With this plan of concealment, in which the natural modesty of Miss Milner acquiesced, there was but one effort for which this unhappy ward was not prepared; and that was an entire separation from her guardian. She had, from the first, cherished her passion without the most remote prospect of a return—she was prepared to see Dorriforth, without ever seeing him more nearly connected to her than as her guardian and friend; but not to see him at all—for that, she was not prepared.

But Miss Woodley reflected upon the inevitable necessity of this measure before she made the proposal; and then made it with a firmness that might have done honour to the inflexibility of Dorriforth himself.

During the few days that intervened between her open confession of a passion for Lord Frederick and this proposed plan of separation, the most intricate incoherence appeared in the character of Miss Milner—and in order to evade a marriage with him, and conceal, at the same time, the shameful propensity which lurked in her breast, she was once even on the point of declaring a passion for Sir Edward Ashton.

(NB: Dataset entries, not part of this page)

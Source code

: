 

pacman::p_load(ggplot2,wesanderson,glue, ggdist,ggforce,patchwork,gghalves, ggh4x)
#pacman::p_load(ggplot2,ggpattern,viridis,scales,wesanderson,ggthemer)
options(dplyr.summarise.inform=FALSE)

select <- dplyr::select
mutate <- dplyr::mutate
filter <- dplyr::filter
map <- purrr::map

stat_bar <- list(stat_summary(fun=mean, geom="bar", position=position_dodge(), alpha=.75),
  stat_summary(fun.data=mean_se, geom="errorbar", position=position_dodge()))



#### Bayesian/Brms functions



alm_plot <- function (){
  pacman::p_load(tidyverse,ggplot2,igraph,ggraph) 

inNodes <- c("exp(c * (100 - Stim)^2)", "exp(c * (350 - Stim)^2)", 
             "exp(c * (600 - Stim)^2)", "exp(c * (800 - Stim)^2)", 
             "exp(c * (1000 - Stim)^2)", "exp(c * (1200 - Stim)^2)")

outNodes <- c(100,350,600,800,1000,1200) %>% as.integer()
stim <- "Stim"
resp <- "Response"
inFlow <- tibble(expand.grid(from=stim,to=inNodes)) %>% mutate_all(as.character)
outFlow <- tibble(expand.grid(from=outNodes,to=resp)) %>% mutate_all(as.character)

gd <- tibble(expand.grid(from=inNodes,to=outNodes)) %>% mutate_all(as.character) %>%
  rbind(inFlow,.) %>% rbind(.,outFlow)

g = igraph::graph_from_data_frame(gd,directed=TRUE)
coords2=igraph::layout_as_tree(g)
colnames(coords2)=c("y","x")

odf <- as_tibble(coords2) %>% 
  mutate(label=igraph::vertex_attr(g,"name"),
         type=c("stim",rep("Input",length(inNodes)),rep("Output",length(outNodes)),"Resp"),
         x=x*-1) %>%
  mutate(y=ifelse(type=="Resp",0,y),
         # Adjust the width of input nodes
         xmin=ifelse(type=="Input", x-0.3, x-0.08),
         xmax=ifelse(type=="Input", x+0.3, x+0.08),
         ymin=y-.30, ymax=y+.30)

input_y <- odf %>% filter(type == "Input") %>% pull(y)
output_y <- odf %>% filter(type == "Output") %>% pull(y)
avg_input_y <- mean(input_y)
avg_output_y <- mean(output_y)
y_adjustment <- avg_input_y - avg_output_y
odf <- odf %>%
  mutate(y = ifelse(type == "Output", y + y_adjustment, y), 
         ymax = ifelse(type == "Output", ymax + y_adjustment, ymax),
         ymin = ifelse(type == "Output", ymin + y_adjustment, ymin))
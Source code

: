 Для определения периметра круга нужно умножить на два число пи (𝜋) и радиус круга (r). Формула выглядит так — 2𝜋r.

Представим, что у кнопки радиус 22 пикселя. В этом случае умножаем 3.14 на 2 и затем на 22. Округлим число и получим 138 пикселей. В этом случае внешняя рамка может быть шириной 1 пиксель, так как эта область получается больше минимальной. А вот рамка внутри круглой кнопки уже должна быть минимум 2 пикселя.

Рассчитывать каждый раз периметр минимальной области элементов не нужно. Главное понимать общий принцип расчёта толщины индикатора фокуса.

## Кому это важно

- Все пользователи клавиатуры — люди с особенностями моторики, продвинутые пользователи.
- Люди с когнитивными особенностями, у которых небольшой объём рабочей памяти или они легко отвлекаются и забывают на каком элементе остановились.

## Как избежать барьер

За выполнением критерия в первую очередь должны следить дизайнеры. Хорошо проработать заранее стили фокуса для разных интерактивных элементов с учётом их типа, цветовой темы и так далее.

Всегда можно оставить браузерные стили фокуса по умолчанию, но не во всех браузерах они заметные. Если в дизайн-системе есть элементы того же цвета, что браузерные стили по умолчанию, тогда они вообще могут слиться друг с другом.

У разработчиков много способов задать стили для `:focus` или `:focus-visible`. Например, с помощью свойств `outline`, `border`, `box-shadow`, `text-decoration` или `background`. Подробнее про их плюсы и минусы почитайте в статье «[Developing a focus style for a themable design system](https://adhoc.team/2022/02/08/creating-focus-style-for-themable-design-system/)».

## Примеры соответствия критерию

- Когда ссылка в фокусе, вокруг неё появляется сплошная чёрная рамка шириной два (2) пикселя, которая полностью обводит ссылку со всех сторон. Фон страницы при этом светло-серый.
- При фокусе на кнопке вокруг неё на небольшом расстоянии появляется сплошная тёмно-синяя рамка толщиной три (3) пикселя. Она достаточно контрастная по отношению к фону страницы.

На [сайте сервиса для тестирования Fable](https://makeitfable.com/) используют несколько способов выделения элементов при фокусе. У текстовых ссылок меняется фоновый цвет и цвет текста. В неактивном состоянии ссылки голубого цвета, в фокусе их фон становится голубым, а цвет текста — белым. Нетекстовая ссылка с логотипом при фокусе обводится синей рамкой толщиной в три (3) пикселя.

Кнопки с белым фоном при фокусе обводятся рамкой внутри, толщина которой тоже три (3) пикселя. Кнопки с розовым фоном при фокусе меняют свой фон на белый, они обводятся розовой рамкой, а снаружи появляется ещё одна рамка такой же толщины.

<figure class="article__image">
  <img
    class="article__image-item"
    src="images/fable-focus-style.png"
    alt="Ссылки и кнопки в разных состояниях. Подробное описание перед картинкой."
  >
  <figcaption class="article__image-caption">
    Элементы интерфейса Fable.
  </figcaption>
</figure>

In the duel which had taken place between Lord Frederick and Dorriforth, the latter had received the fire of his antagonist, but positively refused to return it; by which he had kept his promise not to endanger his Lordship’s life, and had reconciled Sandford, in great measure, to his behaviour—and Sandford now (his resolution once broken) no longer refused entering Miss Milner’s house, but came whenever it was convenient, though he yet avoided the mistress of it as much as possible; or showed by every word and look, when she was present, that she was still less in his favour than she had ever been.

He visited Dorriforth on the evening of his engagement with Lord Frederick, and the next morning breakfasted with him in his own chamber; nor did Miss Milner see her guardian after his first return from that engagement before the following noon. She enquired, however, of his servant how he did, and was rejoiced to hear that his wound was but slight—yet this enquiry she durst not make before Miss Woodley.